What the task requires: Using the data that follows, give the number of lines where the string "Status" occurs, and nothing else.

Provided records:
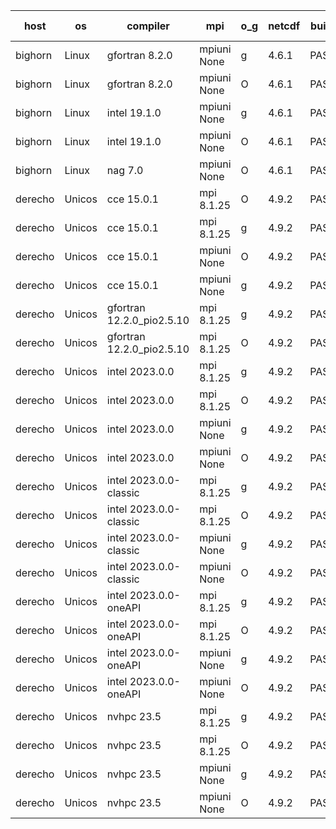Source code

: 

| host     | os       | compiler                              | mpi                      | o_g        | netcdf        | build       | u_pass          | u_fail          | s_pass            | s_fail            | e_pass             | e_fail             | nuopc_pass       | nuopc_fail       | artifacts link          |
|----------|----------|---------------------------------------|--------------------------|------------|---------------|-------------|-----------------|-----------------|-------------------|-------------------|--------------------|--------------------|------------------|------------------|-------------------------|
| bighorn | Linux | gfortran 8.2.0 | mpiuni None  | g | 4.6.1  | PASS | 12425 | 0 | 8 | 0 | 44 | 0 | None | None | <a href="https://github.com/esmf-org/esmf-test-artifacts/tree/9b615e1a330397da192acda7a16dfd735d0ecb0b/hconfig_change_equal/gfortran/8.2.0/g/mpiuni/None" target="_blank">9b615e1</a> | 
| bighorn | Linux | gfortran 8.2.0 | mpiuni None  | O | 4.6.1  | PASS | 12425 | 0 | 8 | 0 | 44 | 0 | None | None | <a href="https://github.com/esmf-org/esmf-test-artifacts/tree/3be80ee72bc64328bb1276e5a4fdfd7ad11db7d1/hconfig_change_equal/gfortran/8.2.0/O/mpiuni/None" target="_blank">3be80ee</a> | 
| bighorn | Linux | intel 19.1.0 | mpiuni None  | g | 4.6.1  | PASS | 12425 | 0 | 8 | 0 | 44 | 0 | None | None | <a href="https://github.com/esmf-org/esmf-test-artifacts/tree/3b5479a556e49851eba84ee2bf2540f4419d8bea/hconfig_change_equal/intel/19.1.0/g/mpiuni/None" target="_blank">3b5479a</a> | 
| bighorn | Linux | intel 19.1.0 | mpiuni None  | O | 4.6.1  | PASS | 12425 | 0 | 8 | 0 | 44 | 0 | None | None | <a href="https://github.com/esmf-org/esmf-test-artifacts/tree/b99ce5e7393c56d6baf7656a252a0cb68d5acd5b/hconfig_change_equal/intel/19.1.0/O/mpiuni/None" target="_blank">b99ce5e</a> | 
| bighorn | Linux | nag 7.0 | mpiuni None  | O | 4.6.1  | PASS | 12425 | 0 | 8 | 0 | 44 | 0 | None | None | <a href="https://github.com/esmf-org/esmf-test-artifacts/tree/9d8862d9dec0dec32b52f9d0e332ba58881b8642/hconfig_change_equal/nag/7.0/O/mpiuni/None" target="_blank">9d8862d</a> | 
| derecho | Unicos | cce 15.0.1 | mpi 8.1.25  | O | 4.9.2  | PASS | 14014 | 79 | 49 | 0 | 81 | 0 | 47 | 0 | <a href="https://github.com/esmf-org/esmf-test-artifacts/tree/96ffad68fa207f735eba1a9b0ec2d32010fc8f35/hconfig_change_equal/cce/15.0.1/O/mpi/8.1.25" target="_blank">96ffad6</a> | 
| derecho | Unicos | cce 15.0.1 | mpi 8.1.25  | g | 4.9.2  | PASS | 14017 | 76 | 49 | 0 | 81 | 0 | 47 | 0 | <a href="https://github.com/esmf-org/esmf-test-artifacts/tree/efbc6602fe090857fbb87452ea867b2b13a7e125/hconfig_change_equal/cce/15.0.1/g/mpi/8.1.25" target="_blank">efbc660</a> | 
| derecho | Unicos | cce 15.0.1 | mpiuni None  | O | 4.9.2  | PASS | 12347 | 78 | 8 | 0 | 44 | 0 | None | None | <a href="https://github.com/esmf-org/esmf-test-artifacts/tree/cedba5e98d2da57fef6244a76d3bfb8bba496379/hconfig_change_equal/cce/15.0.1/O/mpiuni/None" target="_blank">cedba5e</a> | 
| derecho | Unicos | cce 15.0.1 | mpiuni None  | g | 4.9.2  | PASS | 12349 | 76 | 8 | 0 | 44 | 0 | None | None | <a href="https://github.com/esmf-org/esmf-test-artifacts/tree/32c252dc687f651df18630449f6b8e7c6585ccc7/hconfig_change_equal/cce/15.0.1/g/mpiuni/None" target="_blank">32c252d</a> | 
| derecho | Unicos | gfortran 12.2.0_pio2.5.10 | mpi 8.1.25  | g | 4.9.2  | PASS | 14093 | 0 | 49 | 0 | 81 | 0 | 47 | 0 | <a href="https://github.com/esmf-org/esmf-test-artifacts/tree/a64eea1083577fe8d4eef0dbddbf5d9250f07908/hconfig_change_equal/gfortran/12.2.0_pio2.5.10/g/mpi/8.1.25" target="_blank">a64eea1</a> | 
| derecho | Unicos | gfortran 12.2.0_pio2.5.10 | mpi 8.1.25  | O | 4.9.2  | PASS | 14093 | 0 | 49 | 0 | 81 | 0 | 47 | 0 | <a href="https://github.com/esmf-org/esmf-test-artifacts/tree/acb93b68f76a765762e1b3c0a806c8a7917d3693/hconfig_change_equal/gfortran/12.2.0_pio2.5.10/O/mpi/8.1.25" target="_blank">acb93b6</a> | 
| derecho | Unicos | intel 2023.0.0 | mpi 8.1.25  | g | 4.9.2  | PASS | 14093 | 0 | 49 | 0 | 81 | 0 | 47 | 0 | <a href="https://github.com/esmf-org/esmf-test-artifacts/tree/ca1e50b0eeb90dd88c3f8563eea70a7545943c5b/hconfig_change_equal/intel/2023.0.0/g/mpi/8.1.25" target="_blank">ca1e50b</a> | 
| derecho | Unicos | intel 2023.0.0 | mpi 8.1.25  | O | 4.9.2  | PASS | 14093 | 0 | 49 | 0 | 81 | 0 | 47 | 0 | <a href="https://github.com/esmf-org/esmf-test-artifacts/tree/0c41bc984220b4dd850a44100f4c807c49b1f295/hconfig_change_equal/intel/2023.0.0/O/mpi/8.1.25" target="_blank">0c41bc9</a> | 
| derecho | Unicos | intel 2023.0.0 | mpiuni None  | g | 4.9.2  | PASS | 12425 | 0 | 8 | 0 | 44 | 0 | None | None | <a href="https://github.com/esmf-org/esmf-test-artifacts/tree/a2dff1ec643508710f849179cdb4cbc8418ed14c/hconfig_change_equal/intel/2023.0.0/g/mpiuni/None" target="_blank">a2dff1e</a> | 
| derecho | Unicos | intel 2023.0.0 | mpiuni None  | O | 4.9.2  | PASS | 12425 | 0 | 8 | 0 | 44 | 0 | None | None | <a href="https://github.com/esmf-org/esmf-test-artifacts/tree/7549881e43277cd95b14b0908cd87542a43c73b5/hconfig_change_equal/intel/2023.0.0/O/mpiuni/None" target="_blank">7549881</a> | 
| derecho | Unicos | intel 2023.0.0-classic | mpi 8.1.25  | g | 4.9.2  | PASS | 14093 | 0 | 49 | 0 | 81 | 0 | 47 | 0 | <a href="https://github.com/esmf-org/esmf-test-artifacts/tree/1e76b7b44fe81035a696f2689c000b418e050af0/hconfig_change_equal/intel/2023.0.0-classic/g/mpi/8.1.25" target="_blank">1e76b7b</a> | 
| derecho | Unicos | intel 2023.0.0-classic | mpi 8.1.25  | O | 4.9.2  | PASS | 14093 | 0 | 49 | 0 | 81 | 0 | 47 | 0 | <a href="https://github.com/esmf-org/esmf-test-artifacts/tree/b28e1d6dc5af7eedf5be232a9829cffd387e3594/hconfig_change_equal/intel/2023.0.0-classic/O/mpi/8.1.25" target="_blank">b28e1d6</a> | 
| derecho | Unicos | intel 2023.0.0-classic | mpiuni None  | g | 4.9.2  | PASS | 12425 | 0 | 8 | 0 | 44 | 0 | None | None | <a href="https://github.com/esmf-org/esmf-test-artifacts/tree/b16832621d2992e36095664dc761586b6cb7a88b/hconfig_change_equal/intel/2023.0.0-classic/g/mpiuni/None" target="_blank">b168326</a> | 
| derecho | Unicos | intel 2023.0.0-classic | mpiuni None  | O | 4.9.2  | PASS | 12425 | 0 | 8 | 0 | 44 | 0 | None | None | <a href="https://github.com/esmf-org/esmf-test-artifacts/tree/e8098c399367801f6ee3e714f5a1d91cd405502d/hconfig_change_equal/intel/2023.0.0-classic/O/mpiuni/None" target="_blank">e8098c3</a> | 
| derecho | Unicos | intel 2023.0.0-oneAPI | mpi 8.1.25  | g | 4.9.2  | PASS | 14093 | 0 | 49 | 0 | 81 | 0 | 47 | 0 | <a href="https://github.com/esmf-org/esmf-test-artifacts/tree/d6f9798a5278e53571bf2fce13d82a7617232826/hconfig_change_equal/intel/2023.0.0-oneAPI/g/mpi/8.1.25" target="_blank">d6f9798</a> | 
| derecho | Unicos | intel 2023.0.0-oneAPI | mpi 8.1.25  | O | 4.9.2  | PASS | 14093 | 0 | 48 | 1 | 81 | 0 | 37 | 10 | <a href="https://github.com/esmf-org/esmf-test-artifacts/tree/7da44daa1714c16364e462b69a9c35b2b9bee37e/hconfig_change_equal/intel/2023.0.0-oneAPI/O/mpi/8.1.25" target="_blank">7da44da</a> | 
| derecho | Unicos | intel 2023.0.0-oneAPI | mpiuni None  | g | 4.9.2  | PASS | 12425 | 0 | 8 | 0 | 44 | 0 | None | None | <a href="https://github.com/esmf-org/esmf-test-artifacts/tree/9a2a0629359b384be71c391398dd145209e99627/hconfig_change_equal/intel/2023.0.0-oneAPI/g/mpiuni/None" target="_blank">9a2a062</a> | 
| derecho | Unicos | intel 2023.0.0-oneAPI | mpiuni None  | O | 4.9.2  | PASS | 12425 | 0 | 8 | 0 | 44 | 0 | None | None | <a href="https://github.com/esmf-org/esmf-test-artifacts/tree/26ffbc30b30c796a87e26a25aa86a64c5d249130/hconfig_change_equal/intel/2023.0.0-oneAPI/O/mpiuni/None" target="_blank">26ffbc3</a> | 
| derecho | Unicos | nvhpc 23.5 | mpi 8.1.25  | g | 4.9.2  | PASS | 14093 | 0 | 49 | 0 | 81 | 0 | 47 | 0 | <a href="https://github.com/esmf-org/esmf-test-artifacts/tree/d25d237e107cad8132a77b30e24c0bc7f26a065c/hconfig_change_equal/nvhpc/23.5/g/mpi/8.1.25" target="_blank">d25d237</a> | 
| derecho | Unicos | nvhpc 23.5 | mpi 8.1.25  | O | 4.9.2  | PASS | 14093 | 0 | 49 | 0 | 81 | 0 | 47 | 0 | <a href="https://github.com/esmf-org/esmf-test-artifacts/tree/b3fc221dbbbaa121c44afc89a26770dba26d7bf8/hconfig_change_equal/nvhpc/23.5/O/mpi/8.1.25" target="_blank">b3fc221</a> | 
| derecho | Unicos | nvhpc 23.5 | mpiuni None  | g | 4.9.2  | PASS | 12425 | 0 | 8 | 0 | 44 | 0 | None | None | <a href="https://github.com/esmf-org/esmf-test-artifacts/tree/c901859cb0a3eb0c49cbbd29ea616ea2aff63c30/hconfig_change_equal/nvhpc/23.5/g/mpiuni/None" target="_blank">c901859</a> | 
| derecho | Unicos | nvhpc 23.5 | mpiuni None  | O | 4.9.2  | PASS | 12425 | 0 | 8 | 0 | 44 | 0 | None | None | <a href="https://github.com/esmf-org/esmf-test-artifacts/tree/9d06b92afa43cbf2a9bf8f81881dadf9a48f5852/hconfig_change_equal/nvhpc/23.5/O/mpiuni/None" target="_blank">9d06b92</a> | 
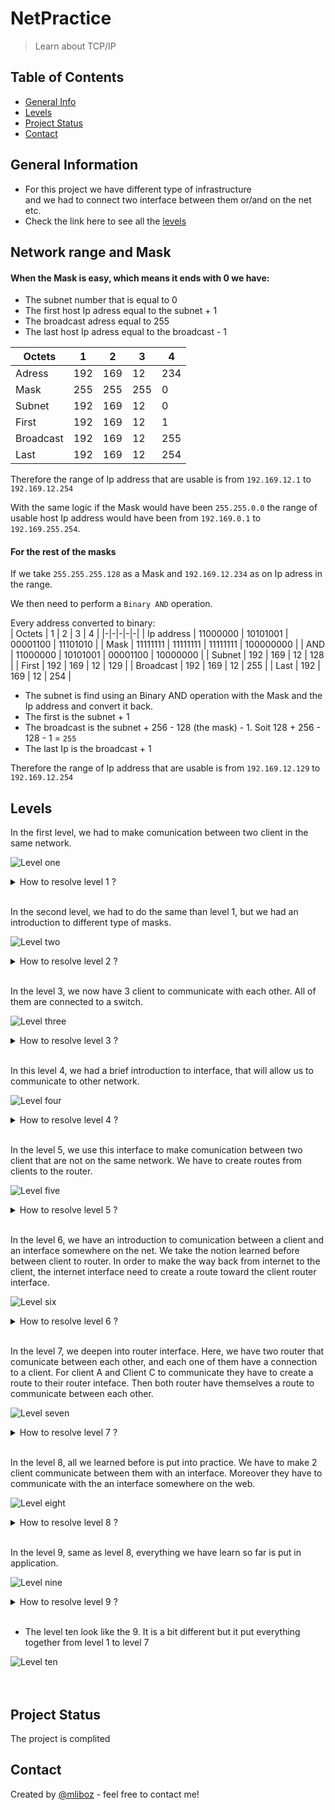 # NetPractice
> Learn about TCP/IP 

## Table of Contents
* [General Info](#general-information)
* [Levels](#levels)
* [Project Status](#project-status)
* [Contact](#contact)

## General Information
- For this project we have different type of infrastructure  
and we had to connect two interface between them or/and on the net etc.
- Check the link here to see all the [levels](#levels)

## Network range and Mask

#### **When the Mask is easy, which means it ends with 0 we have:**
- The subnet number that is equal to 0
- The first host Ip adress equal to the subnet + 1
- The broadcast adress equal to 255 
- The last host Ip adress equal to the broadcast - 1

| Octets | 1 | 2 | 3 | 4 |
| -|-|-|-|-|
| Adress | 192 | 169 | 12 | 234 |
| Mask | 255 | 255 | 255 | 0 |
| Subnet | 192 | 169 | 12 | 0 |
| First | 192 | 169 | 12 | 1 |
| Broadcast | 192 | 169 | 12 | 255 |
| Last | 192 | 169 | 12 | 254 |

Therefore the range of Ip address that are usable is from `192.169.12.1` to `192.169.12.254`

With the same logic if the Mask would have been `255.255.0.0` the range of usable host Ip address would have been from `192.169.0.1` to `192.169.255.254`.

#### **For the rest of the masks**
If we take `255.255.255.128` as a Mask and `192.169.12.234` as on Ip adress in the range.

We then need to perform a `Binary AND` operation.

Every address converted to binary:  
| Octets | 1 | 2 | 3 | 4 |
|-|-|-|-|-|
| Ip address | 11000000 | 10101001 | 00001100 | 11101010 |
| Mask | 11111111 | 11111111 | 11111111 | 100000000 |
| AND | 11000000 | 10101001 | 00001100 | 10000000 |
| Subnet | 192 | 169 | 12 | 128 |
| First | 192 | 169 | 12 | 129 |
| Broadcast | 192 | 169 | 12 | 255 |
| Last | 192 | 169 | 12 | 254 |

- The subnet is find using an Binary AND operation with the Mask and the Ip address and convert it back.  
- The first is the subnet + 1
- The broadcast is the subnet + 256 - 128 (the mask) - 1. Soit 128 + 256 - 128 - 1 = `255`
- The last Ip is the broadcast + 1

Therefore the range of Ip address that are usable is from `192.169.12.129` to `192.169.12.254`

## Levels
In the first level, we had to make comunication between two client in the same network.

![Level one](./img/level1.png)

<details>
<summary>How to resolve level 1 ?</summary>

- Goal 1:  
We have to change the Interface A1 IP address to be between `104.96.23.1` and `104.96.23.254`. [Learn how](#network-range-and-mask) to get the range.

- Goal 2:  
We have to change the Interface D1 IP address to be between `211.191.0.1` and `211.191.255.254`. [Learn how](#network-range-and-mask) to get the range.

![Level one](./img/level1_done.png) <br/> <br/> <br/>
</details>

<br/>

In the second level, we had to do the same than level 1, but we had an introduction to different type of masks.

![Level two](./img/level2.png)  
<details>
<summary>How to resolve level 2 ?</summary>

- Goal 1:  
We have to change the Interface A1 IP address to be between `192.168.93.193` and `104.96.23.222`. [Learn how](#network-range-and-mask) to get the range.
We also have to give the same mask for both inteface. Therfore, we have in Interface B1 the mask `255.255.255.224` or `/27`. Click [here](#mask) to learn how to convert between one and the other

- Goal 2:  
We have to change the Interface D1 IP address to be between `192.168.94.193` and `192.168.94.194`. [Learn how](#network-range-and-mask) to get the range.

![Level two](./img/level2_done.png) <br/> <br/> <br/>
</details>

<br/>

In the level 3, we now have 3 client to communicate with each other. All of them are connected to a switch.

![Level three](./img/level3.png)
<details>
<summary>How to resolve level 3 ?</summary>

- First of all we see that the mask of the network is `/25` or `255.255.255.128`. Moreover, we also know that the address `104.198.216.125` is in the network.
- Goal 1:  
We have to change both mask of Interface B1 and A1 to `/25`. [Learn more](#mask) about mask.
We alse have to change the Interface B1 IP address to be between `104.198.216.1` and `104.198.216.126`. [Learn how](#network-range-and-mask) to get the range.

- Goal 2 and 3:  
We have to change the Interface C1 IP address to be between `104.198.216.1` and `104.198.216.126`. [Learn how](#network-range-and-mask) to get the range.

![Level three](./img/level3_done.png) <br/> <br/> <br/>
</details>

<br/>

In this level 4, we had a brief introduction to interface, that will allow us to communicate to other network.

![Level four](./img/level4.png)
<details>
<summary>How to resolve level 4 ?</summary>  

The easiest for the mask is to be `/24` or `255.255.255.0`

We have to change both mask of Interface B1 and A1 to `/24`.[Learn more](#network-range-and-mask) about mask.

We alse have to change the Interface B1 IP address to be between `112.88.117.1` and `112.88.117.254`. [Learn how](#network-range-and-mask) to get the range.

All the goals should be resolved.

![Level four](./img/level4_done.png) <br/> <br/> <br/>
</details>

<br/>

In the level 5, we use this interface to make comunication between two client that are not on the same network. We have to create routes from clients to the router.

![Level five](./img/level5.png)

<details>
<summary>How to resolve level 5 ?</summary>  


- Goal 1:  
We can see that the Mask needs to be `/25` or `255.255.255.129`. Therefore, the Ip address needs to be from `62.203.37.1` to `62.203.37.128`.  
Finally we need to create a route from default to the Ip of the Router inteface 1: `62.203.37.126`.

- Goal 2 and 3:
We can see that the Mask needs to be `/18` or `255.255.192.0`. Therefore, the Ip address needs to be from `155.208.129.1` to `155.208.191.254`.  
Finally we need to create a route from default to the Ip of the Router inteface 2: `155.208.149.254`.

All the goals should be resolved.

![Level five](./img/level5_done.png) <br/> <br/> <br/>
</details>

<br/>

In the level 6, we have an introduction to comunication between a client and an interface somewhere on the net. We take the notion learned before between client to router. In order to make the way back from internet to the client, the internet interface need to create a route toward the client router interface.

![Level six](./img/level6.png)

<details>
<summary>How to resolve level 6 ?</summary>  

- Goal 1:  
First of all we need to create a communication between the client to the router interface. The mask needs to be `/25`. Therefore, the Ip address range is from `66.83.195.129` to `66.83.195.254`. Finally we create the route from default to the router Interface R1 Ip address.  
Then we need to put default for the Router R, because the Router need to create a route from itself to the internet subnetwork.  
Finally, in order for the Interface Somewhere on the Net to communicate back to the client it needs to create a route from the client subnetwork to the router. So for example: `66.83.195.226/32`.

![Level six](./img/level6_done.png) <br/> <br/> <br/>
</details>

<br/>


In the level 7, we deepen into router interface. Here, we have two router that comunicate between each other, and each one of them have a connection to a client. For client A and Client C to communicate they have to create a route to their router inteface. Then both router have themselves a route to communicate between each other.

![Level seven](./img/level7.png)

<details>
<summary>How to resolve level 7 ?</summary>  

It is the same principle than the level 5, but we had one router.
- Goal 1:  
First of all we can see that 2 subnetwork start with `119.198.14` (R11 and R12). Therefore, the mask need to be more than `/24` in order to have to subnetwork that doesn't overpass each other.  
We choose `/25`. The Client A Ip address range is from `119.198.14.1` to `119.198.14.126`. A route from default to `119.198.14.1` is created.  
The second subnetwork between R12 and R21 have `/25` mask, Ip address range from `119.198.14.129` to `119.198.14.254`. A route R1 from default to R21 Ip adress is created, and for the going back a route R2 from default to R12 default Ip address.  
Finally we need to do the same as always create a communication between Client C to Router:  
Mask: `24`  
Ip address from `119.199.14.1` to `119.199.14.254`  
Route from default to R22 Ip address.

![Level seven](./img/level7_done.png) <br/> <br/> <br/>
</details>

<br/>


In the level 8, all we learned before is put into practice. We have to make 2 client communicate between them with an interface. Moreover they have to communicate with the an interface somewhere on the web.

![Level eight](./img/level8.png)

<details>
<summary>How to resolve level 8 ?</summary>  

We can see that the Internet send back information to `162.3.190.0/26` wich means that both client subnetwork need to start by `162.3.190`.
- Goal 1:  
The mask of Client D is `/28`, the Ip addresses of D1 and R23 need to be from `162.3.190.1` to `162.3.190.14`, and a route from default to R23 Ip address.  
We are going to choose for the mask of Client C `/28`, the Ip addresses of C1 and R22 need to be from `162.3.190.17` to `162.3.190.30`, and a route from default to R22 Ip address.  

- Goal 2 and 3:  
We are going to choose for the mask of Client C `/28`, the Ip addresses of R13 is `162.3.190.62` because of the route. R22 need to be from `162.3.190.49` to `162.3.190.62`. The route backward is from default to R21 Ip address.  
Finally Internet I route need to be from `162.3.190.0/26` to `163.27.250.12`


![Level height](./img/level8_done.png) <br/> <br/> <br/>
</details>

<br/>

In the level 9, same as level 8, everything we have learn so far is put in application.

![Level nine](./img/level9.png)

<details>
<summary>How to resolve level 9 ?</summary>  

- Goal 1 and 3:  



![Level nine](./img/level9_done.png) <br/> <br/> <br/>
</details>

<br/>


- The level ten look like the 9. It is a bit different but it put everything together from level 1 to level 7

![Level ten](./img/level10.png) <br/> <br/> <br/>

## Project Status
The project is complited

## Contact
Created by [@mliboz](https://github.com/MaxenceLiboz/) - feel free to contact me!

Result of this exercise: 2